2.6.10 Konstruktion von Mathematica-Paketen

In einem typischen Mathematica-Paket werden im allgemeinen zwei Arten neuer Symbole eingeführt. Zum einen gibt es die, die Sie zur Nutzung außerhalb des Paketes „exportieren" wollen. Zum anderen gibt es jene, die Sie nur innerhalb eines Pakets einsetzen wollen. Sie können diese zwei Symbolarten unterscheiden, indem Sie sie in unterschiedliche Kontexte setzen.

Es ist üblich, für den Export vorgesehene Symbole in einen Kontext mit Namen Paket` zu setzen, der dem Namen des Pakets entspricht. Wenn das Paket eingelesen wird, fügt es diesen Kontext dem Kontext-Suchpfad hinzu, so daß die Symbole in diesem Kontext mit ihrem Kurznamen angesprochen werden können.

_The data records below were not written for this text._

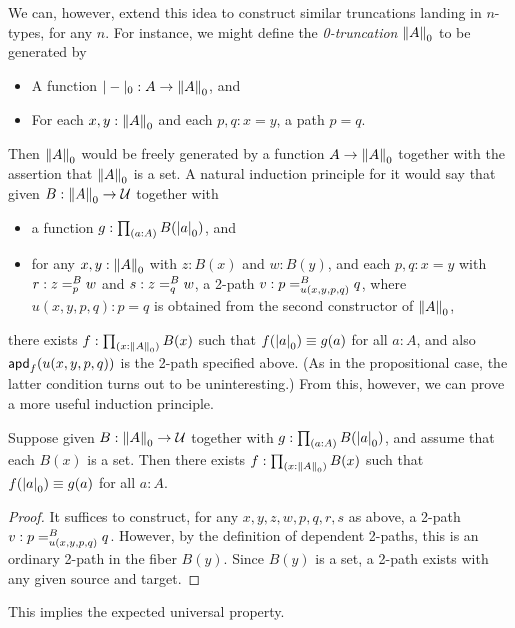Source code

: We can, however, extend this idea to construct similar truncations landing in $n$-types, for any $n$.
For instance, we might define the \emph{0-truncation} $\trunc0A$ to be generated by
\begin{itemize}
\item A function $\tprojf0 : A \to \trunc0 A$, and
\item For each $x,y:\trunc0A$ and each $p,q:x=y$, a path $p=q$.
\end{itemize}
Then $\trunc0A$ would be freely generated by a function $A\to \trunc0A$ together with the assertion that $\trunc0A$ is a set.
A natural induction principle for it would say that given $B:\trunc0 A \to \type$ together with
\begin{itemize}
\item a function $g:\prd{a:A} B(\tproj0a)$, and
\item for any $x,y:\trunc0A$ with $z:B(x)$ and $w:B(y)$, and each $p,q:x=y$ with $r:\dpath{B}{p}{z}{w}$ and $s:\dpath{B}{q}{z}{w}$, a 2-path $v:\dpath{B}{u(x,y,p,q)}{p}{q}$, where $u(x,y,p,q):p=q$ is obtained from the second constructor of $\trunc0A$,
\end{itemize}
there exists $f:\prd{x:\trunc0A} B(x)$ such that $f(\tproj0a)\jdeq g(a)$ for all $a:A$, and also $\apd{f}{u(x,y,p,q)}$ is the 2-path specified above.
(As in the propositional case, the latter condition turns out to be uninteresting.)
From this, however, we can prove a more useful induction principle.

\begin{lem}\label{thm:trunc0-ind}
  Suppose given $B:\trunc0 A \to \type$ together with $g:\prd{a:A} B(\tproj0a)$, and assume that each $B(x)$ is a set.
  Then there exists $f:\prd{x:\trunc0A} B(x)$ such that $f(\tproj0a)\jdeq g(a)$ for all $a:A$.
\end{lem}
\begin{proof}
  It suffices to construct, for any $x,y,z,w,p,q,r,s$ as above, a 2-path $v:\dpath{B}{u(x,y,p,q)}{p}{q}$.
  However, by the definition of dependent 2-paths, this is an ordinary 2-path in the fiber $B(y)$.
  Since $B(y)$ is a set, a 2-path exists with any given source and target.
\end{proof}

This implies the expected universal property.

Symbole, die nicht für den Export, sondern stattdessen für die interne Benutzung im Paket vorgesehen sind, werden nach Übereinkunft in einen Kontext mit dem Namen Paket`Private` gesetzt. Dieser Kontext wird dem Kontext-Suchpfad nicht hinzugefügt. Deshalb kann auf die Symbole in diesem Kontext nur durch Angabe ihrer vollständigen Namen zugegriffen werden.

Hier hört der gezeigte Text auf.